No entanto, Conceição afirma não considerar o BRICS uma plataforma anti-Ocidente, mas sim de defesa do multilateralismo.

"É importante a gente ressaltar que essa visão que desafia a estrutura de poder ocidental compartilha muito mais um caráter reformista, ao buscar por uma nova ordem mundial mais multipolar, do que necessariamente disruptiva. Na realidade, ao analisarmos as declarações dos próprios líderes do BRICS, nós vamos perceber que eles enxergam muito mais a organização e o grupo como uma defesa do multilateralismo do que como um agente anti-Ocidente", argumenta.

Ele aponta que entre as diferenças do BRICS, com o Movimento dos Não Alinhados, está a disposição de membros do grupo de fechar acordos e formar alianças militares com grandes potências.

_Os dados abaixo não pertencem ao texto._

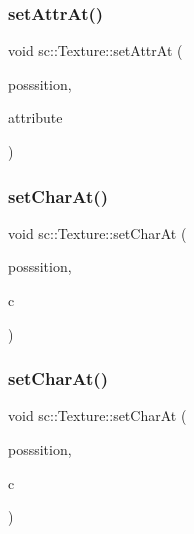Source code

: \mbox{\label{classsc_1_1_texture_ad66375bc4380afdb3949c336bb8e66ac}} 
\subsubsection{\texorpdfstring{setAttrAt()}{setAttrAt()}}
{\footnotesize\ttfamily void sc\+::\+Texture\+::set\+Attr\+At (\begin{DoxyParamCaption}\item[{const \mbox{\hyperlink{classsc_1_1_vector2_d}{Vector2D}} \&}]{posssition,  }\item[{const W\+O\+RD \&}]{attribute }\end{DoxyParamCaption})}

\mbox{\label{classsc_1_1_texture_ad1d266797c9546b642479c875a6800c6}} 
\subsubsection{\texorpdfstring{setCharAt()}{setCharAt()}\hspace{0.1cm}{\footnotesize\ttfamily [1/2]}}
{\footnotesize\ttfamily void sc\+::\+Texture\+::set\+Char\+At (\begin{DoxyParamCaption}\item[{const \mbox{\hyperlink{classsc_1_1_vector2_d}{Vector2D}} \&}]{posssition,  }\item[{const char \&}]{c }\end{DoxyParamCaption})}

\mbox{\label{classsc_1_1_texture_a98f9795abab95f2e99fa8a22d4d13a7b}} 
\subsubsection{\texorpdfstring{setCharAt()}{setCharAt()}\hspace{0.1cm}{\footnotesize\ttfamily [2/2]}}
{\footnotesize\ttfamily void sc\+::\+Texture\+::set\+Char\+At (\begin{DoxyParamCaption}\item[{const \mbox{\hyperlink{classsc_1_1_vector2_d}{Vector2D}} \&}]{posssition,  }\item[{const wchar\+\_\+t \&}]{c }\end{DoxyParamCaption})}

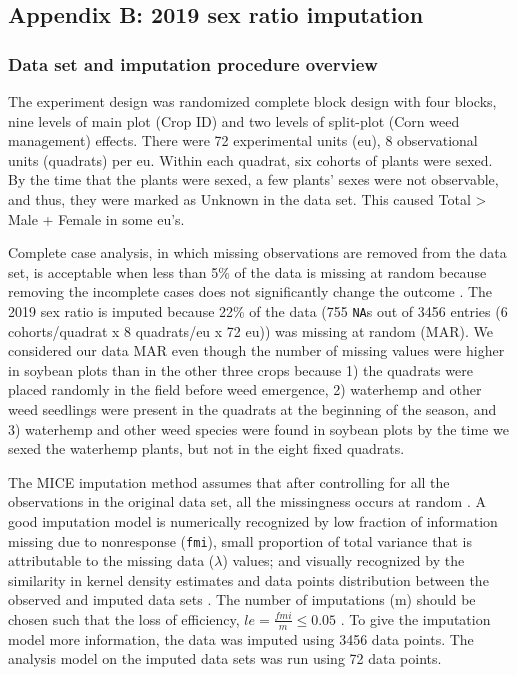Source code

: \documentclass[
]{article}
\author{}
\date{\vspace{-2.5em}}
\begin{document}
\hypertarget{appendix-b-2019-sex-ratio-imputation}{%
\subsection*{Appendix B: 2019 sex ratio imputation}\label{appendix-b-2019-sex-ratio-imputation}}

\hypertarget{data-set-and-imputation-procedure-overview}{%
\subsubsection*{Data set and imputation procedure overview}\label{data-set-and-imputation-procedure-overview}}

The experiment design was randomized complete block design with four blocks, nine levels of main plot (Crop ID) and two levels of split-plot (Corn weed management) effects. There were 72 experimental units (eu), 8 observational units (quadrats) per eu. Within each quadrat, six cohorts of plants were sexed. By the time that the plants were sexed, a few plants' sexes were not observable, and thus, they were marked as Unknown in the data set. This caused Total \textgreater{} Male + Female in some eu's.

Complete case analysis, in which missing observations are removed from the data set, is acceptable when less than 5\% of the data is missing at random because removing the incomplete cases does not significantly change the outcome \citep{azurMultipleImputationChained2011}. The 2019 sex ratio is imputed because 22\% of the data (755 \texttt{NA}s out of 3456 entries (6 cohorts/quadrat x 8 quadrats/eu x 72 eu)) was missing at random (MAR). We considered our data MAR even though the number of missing values were higher in soybean plots than in the other three crops because 1) the quadrats were placed randomly in the field before weed emergence, 2) waterhemp and other weed seedlings were present in the quadrats at the beginning of the season, and 3) waterhemp and other weed species were found in soybean plots by the time we sexed the waterhemp plants, but not in the eight fixed quadrats.

The MICE imputation method assumes that after controlling for all the observations in the original data set, all the missingness occurs at random \citep{vanbuurenMiceMultivariateImputation2011}. A good imputation model is numerically recognized by low fraction of information missing due to nonresponse (\texttt{fmi}), small proportion of total variance that is attributable to the missing data (\(\lambda\)) values; and visually recognized by the similarity in kernel density estimates and data points distribution between the observed and imputed data sets \citep{vanbuurenMiceMultivariateImputation2011}. The number of imputations (m) should be chosen such that the loss of efficiency, \(le = \frac{fmi}{m} \leq 0.05\) \citep{whiteMultipleImputationUsing2011}. To give the imputation model more information, the data was imputed using 3456 data points. The analysis model on the imputed data sets was run using 72 data points.
\end{document}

"Em vez de rejeitar alianças, na verdade, cada membro do grupo [BRICS] mantém relações distintas com os próprios Estados Unidos, com a Europa e entre si, que são moldadas por interesses econômicos e geopolíticos específicos. Nesse sentido, a abordagem do BRICS é mais pragmática e busca viabilizar alternativas mais concretas, a reforma do sistema financeiro — enfim, a reforma do sistema internacional conforme conhecemos hoje."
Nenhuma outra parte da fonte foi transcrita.